Герман властно накрывал ладонью мою грудь, сжимал, выкручивал сосок, и я выгибалась, разводя колени. Иногда вторая его рука ложилась мне между ног и дразнила, раз за разом приводя почти на самую вершину удовольствия, но отказывая в нем в последнюю секунду. И чем глубже его пальцы были во мне, тем глубже был его член в моей глотке. Хочешь удовольствия — терпи.
Терпи — и взрывайся мучительным наслаждением в ту самую секунду, когда оно настигает и его. Просто от мысли, что ему сейчас хорошо.
Но не всегда было именно так. Временами Герману было лень выпускать бокал с виски из рук, пока он жестко трахал меня в рот на своем рабочем столе.
Свою любовницу.
Постыдную грязную тайну образцового семьянина и надежного бизнесмена.
Это было больно, горько, мучительно — и сладко, нежно и желанно.
Противоречиво.
Невыносимо.
Извиваться под его руками, отдаваться полностью, доставлять ему удовольствие, задыхаться, получать свое.
Чувствовать себя роковой и порочной, когда он кончает, заливая спермой мое лицо и грудь.
Чувствовать себя любимой и необходимой, когда он вытирает меня влажными салфетками, относит на диван, обнимает — и на долгие секунды прижимается губами к виску, тяжело дыша.
А потом хмурится, замечая уведомление на экране телефона и быстро отвечает на какое-то срочное письмо — печатая одной рукой, пока вторая гладит мои ноги, лежащие у него на коленях.
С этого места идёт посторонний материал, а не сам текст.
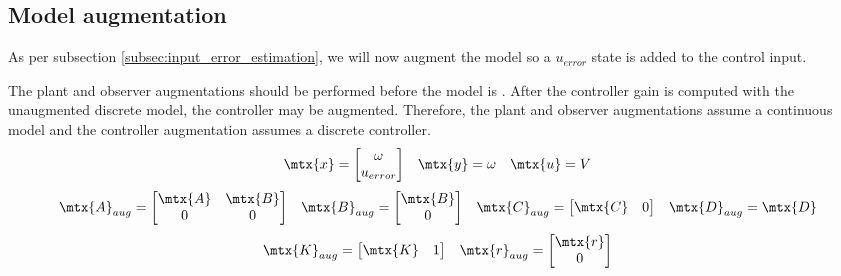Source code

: \subsection{Model augmentation}

As per subsection \ref{subsec:input_error_estimation}, we will now augment the
\gls{model} so a $u_{error}$ state is added to the \gls{control input}.

The \gls{plant} and \gls{observer} augmentations should be performed before the
\gls{model} is . After the \gls{controller}
gain is computed with the unaugmented discrete \gls{model}, the controller may
be augmented. Therefore, the \gls{plant} and \gls{observer} augmentations assume
a continuous \gls{model} and the \gls{controller} augmentation assumes a
discrete \gls{controller}.
\begin{equation*}
  \begin{array}{ccc}
    \mtx{x} =
    \begin{bmatrix}
      \omega \\
      u_{error}
    \end{bmatrix} &
    \mtx{y} = \omega &
    \mtx{u} = V
  \end{array}
\end{equation*}
\begin{equation}
  \begin{array}{cccc}
    \mtx{A}_{aug} =
    \begin{bmatrix}
      \mtx{A} & \mtx{B} \\
      0 & 0
    \end{bmatrix} &
    \mtx{B}_{aug} =
    \begin{bmatrix}
      \mtx{B} \\
      0
    \end{bmatrix} &
    \mtx{C}_{aug} = \begin{bmatrix}
      \mtx{C} & 0
    \end{bmatrix} &
    \mtx{D}_{aug} = \mtx{D}
  \end{array}
\end{equation}
\begin{equation}
  \begin{array}{cc}
    \mtx{K}_{aug} = \begin{bmatrix}
      \mtx{K} & 1
    \end{bmatrix} &
    \mtx{r}_{aug} = \begin{bmatrix}
      \mtx{r} \\
      0
    \end{bmatrix}
  \end{array}
\end{equation}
— Если бы я была оружием, то каким?
— Ты была бы ядом.
— Яд не оружие.
— Тогда вирусом.
— Вирус тоже не оружие.
— Это биологическое оружие.
— Герман!
— Ты — кислород. Отравляющий все в мире, окисляющий, разрушающий — но жизнь без него невозможна.
— Да ну тебя… такую игру портишь.
Вздох. Касание. Губы, прижимающиеся к лодыжке.
И — капитуляция.
— Если бы я был оружием, то каким?
— Ты… японский меч. Черный, с синеватым отливом. Очень древний, опасный и острый.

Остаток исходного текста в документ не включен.